You know that saying ‘she could get lost in her own back yard’? Well that’s me. True story.
I have the most incredulous ability to get lost in a place I have lived all my life. It’s an amazing skill. Not necessarily a useful one but a skill none the less. Run a favourite route backwards and I’m screwed. Cut the trees down from one of my favourite tracks and that’s it, to me I have never been there before. If they close a road I usually take on my way to work you’re guaranteed I’m phoning in sick that day, unable to make it there.
It’s going to go one of two ways. I start off and almost instantly take the wrong turn. I spot a runner in the distance so chase them down before realising they aren’t in fact a road runner and now I’m completely off course so I hide under a bush trying to decide what to do until I see a clown further down the road just staring at me so I take off in the wrong direction again and somehow make it back to the start but the start is the finish so everyone thinks I am just finishing until someone checks my Strava and then everyone thinks I cheated and I can’t handle people thinking I cheated so I stop going to the roadrunners and because I’m not going to the roadrunners I stop running completely and I end up back on the couch never leaving the house.

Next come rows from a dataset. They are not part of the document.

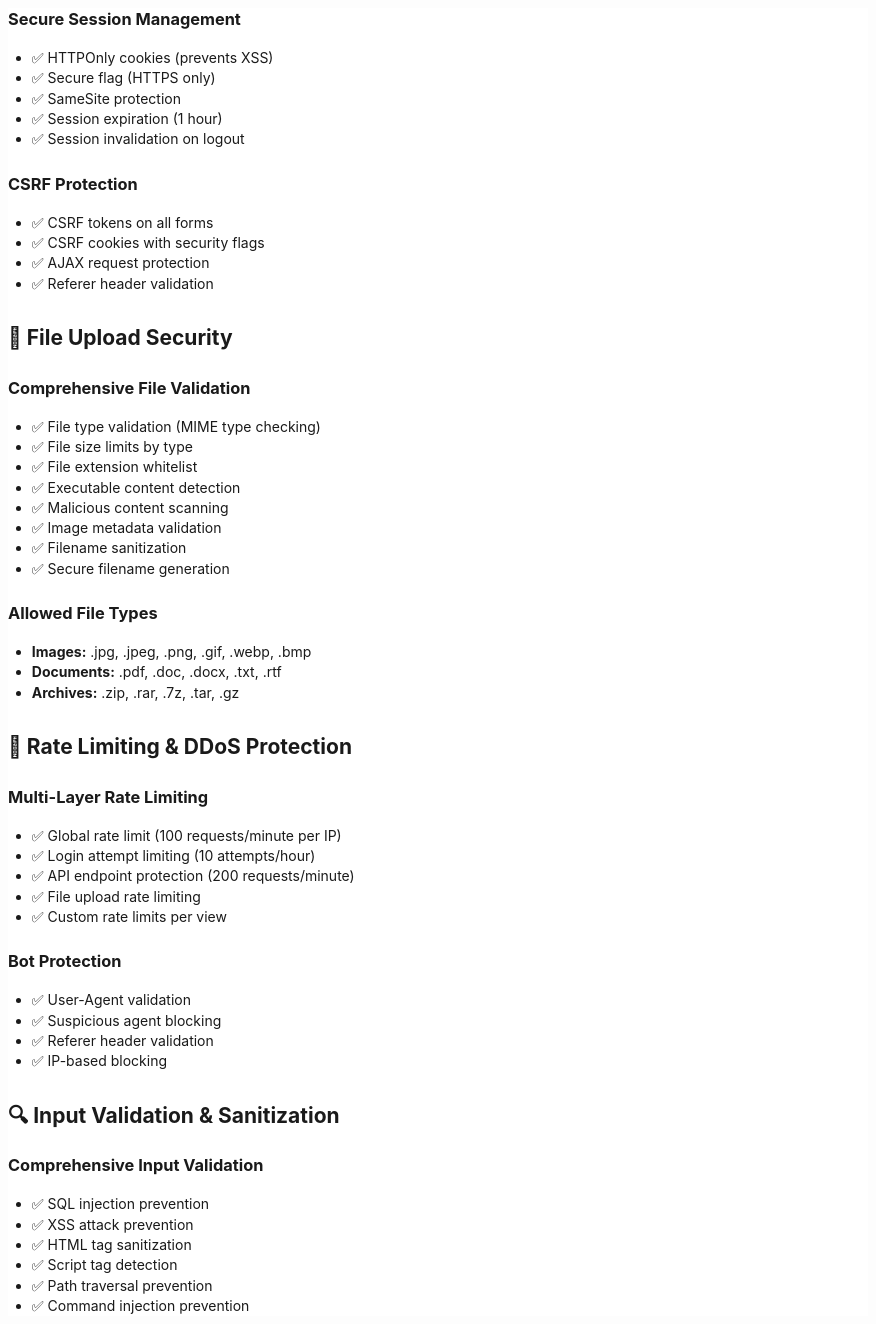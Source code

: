 ### **Secure Session Management**
- ✅ HTTPOnly cookies (prevents XSS)
- ✅ Secure flag (HTTPS only)
- ✅ SameSite protection
- ✅ Session expiration (1 hour)
- ✅ Session invalidation on logout

### **CSRF Protection**
- ✅ CSRF tokens on all forms
- ✅ CSRF cookies with security flags
- ✅ AJAX request protection
- ✅ Referer header validation

## 📁 **File Upload Security**

### **Comprehensive File Validation**
- ✅ File type validation (MIME type checking)
- ✅ File size limits by type
- ✅ File extension whitelist
- ✅ Executable content detection
- ✅ Malicious content scanning
- ✅ Image metadata validation
- ✅ Filename sanitization
- ✅ Secure filename generation

### **Allowed File Types**
- **Images:** .jpg, .jpeg, .png, .gif, .webp, .bmp
- **Documents:** .pdf, .doc, .docx, .txt, .rtf
- **Archives:** .zip, .rar, .7z, .tar, .gz

## 🚦 **Rate Limiting & DDoS Protection**

### **Multi-Layer Rate Limiting**
- ✅ Global rate limit (100 requests/minute per IP)
- ✅ Login attempt limiting (10 attempts/hour)
- ✅ API endpoint protection (200 requests/minute)
- ✅ File upload rate limiting
- ✅ Custom rate limits per view

### **Bot Protection**
- ✅ User-Agent validation
- ✅ Suspicious agent blocking
- ✅ Referer header validation
- ✅ IP-based blocking

## 🔍 **Input Validation & Sanitization**

### **Comprehensive Input Validation**
- ✅ SQL injection prevention
- ✅ XSS attack prevention
- ✅ HTML tag sanitization
- ✅ Script tag detection
- ✅ Path traversal prevention
- ✅ Command injection prevention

Welcome to how my mind works – even my therapist is impressed with it.
Or, I put my big girl pants on (as well as my hat and gloves – it’s cold), and I manage to run the 9.4 mile route round the place I have lived for 34years and 11 months and go home happy with the no doubt hilarious secret santa gift.
It will be a good night. The races the roadrunners put on are always good. Everyone’s friendly and it’s a bit of fun. It’s a challenge I’m looking forward to.
But my god I’m convinced I’m getting lost.
Im going to be that person running with google maps on to tell me where to go.
‘At the next roundabout, take the second exit’.
Big girl pants Ella, big girl pants.